___ INPUT RECORDS

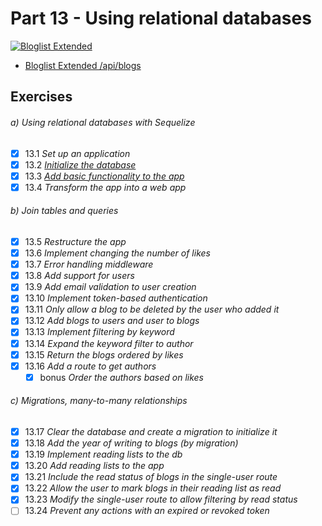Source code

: # Part 13 - Using relational databases

[![Bloglist Extended](https://github.com/valolipasto/FullStackOpen/actions/workflows/part-13-bloglist.yml/badge.svg)](https://github.com/valolipasto/FullStackOpen/actions/workflows/part-13-bloglist.yml)

- [Bloglist Extended /api/blogs](https://bloglist-extended.valokoodari.eu/api/blogs)  


## Exercises

###### a) Using relational databases with Sequelize  
- [x] 13.1 _Set up an application_  
- [x] 13.2 _[Initialize the database](commands.sql)_  
- [x] 13.3 _[Add basic functionality to the app](cli.js)_  
- [x] 13.4 _Transform the app into a web app_  

###### b) Join tables and queries  
- [x] 13.5 _Restructure the app_  
- [x] 13.6 _Implement changing the number of likes_  
- [x] 13.7 _Error handling middleware_  
- [x] 13.8 _Add support for users_  
- [x] 13.9 _Add email validation to user creation_  
- [x] 13.10 _Implement token-based authentication_  
- [x] 13.11 _Only allow a blog to be deleted by the user who added it_  
- [x] 13.12 _Add blogs to users and user to blogs_  
- [x] 13.13 _Implement filtering by keyword_  
- [x] 13.14 _Expand the keyword filter to author_  
- [x] 13.15 _Return the blogs ordered by likes_  
- [x] 13.16 _Add a route to get authors_  
  - [x] bonus _Order the authors based on likes_  

###### c) Migrations, many-to-many relationships  
- [x] 13.17 _Clear the database and create a migration to initialize it_  
- [x] 13.18 _Add the year of writing to blogs (by migration)_  
- [x] 13.19 _Implement reading lists to the db_  
- [x] 13.20 _Add reading lists to the app_  
- [x] 13.21 _Include the read status of blogs in the single-user route_  
- [x] 13.22 _Allow the user to mark blogs in their reading list as read_  
- [x] 13.23 _Modify the single-user route to allow filtering by read status_  
- [ ] 13.24 _Prevent any actions with an expired or revoked token_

______

WORK TASK: Restate the records above word for word, without the pictures.

EXERCISE RESULT:
Source code

: # Part 13 - Using relational databases

[![Bloglist Extended](https://github.com/valolipasto/FullStackOpen/actions/workflows/part-13-bloglist.yml/badge.svg)](https://github.com/valolipasto/FullStackOpen/actions/workflows/part-13-bloglist.yml)

- [Bloglist Extended /api/blogs](https://bloglist-extended.valokoodari.eu/api/blogs)  


## Exercises

###### a) Using relational databases with Sequelize  
- [x] 13.1 _Set up an application_  
- [x] 13.2 _[Initialize the database](commands.sql)_  
- [x] 13.3 _[Add basic functionality to the app](cli.js)_  
- [x] 13.4 _Transform the app into a web app_  

###### b) Join tables and queries  
- [x] 13.5 _Restructure the app_  
- [x] 13.6 _Implement changing the number of likes_  
- [x] 13.7 _Error handling middleware_  
- [x] 13.8 _Add support for users_  
- [x] 13.9 _Add email validation to user creation_  
- [x] 13.10 _Implement token-based authentication_  
- [x] 13.11 _Only allow a blog to be deleted by the user who added it_  
- [x] 13.12 _Add blogs to users and user to blogs_  
- [x] 13.13 _Implement filtering by keyword_  
- [x] 13.14 _Expand the keyword filter to author_  
- [x] 13.15 _Return the blogs ordered by likes_  
- [x] 13.16 _Add a route to get authors_  
  - [x] bonus _Order the authors based on likes_  

###### c) Migrations, many-to-many relationships  
- [x] 13.17 _Clear the database and create a migration to initialize it_  
- [x] 13.18 _Add the year of writing to blogs (by migration)_  
- [x] 13.19 _Implement reading lists to the db_  
- [x] 13.20 _Add reading lists to the app_  
- [x] 13.21 _Include the read status of blogs in the single-user route_  
- [x] 13.22 _Allow the user to mark blogs in their reading list as read_  
- [x] 13.23 _Modify the single-user route to allow filtering by read status_  
- [ ] 13.24 _Prevent any actions with an expired or revoked token_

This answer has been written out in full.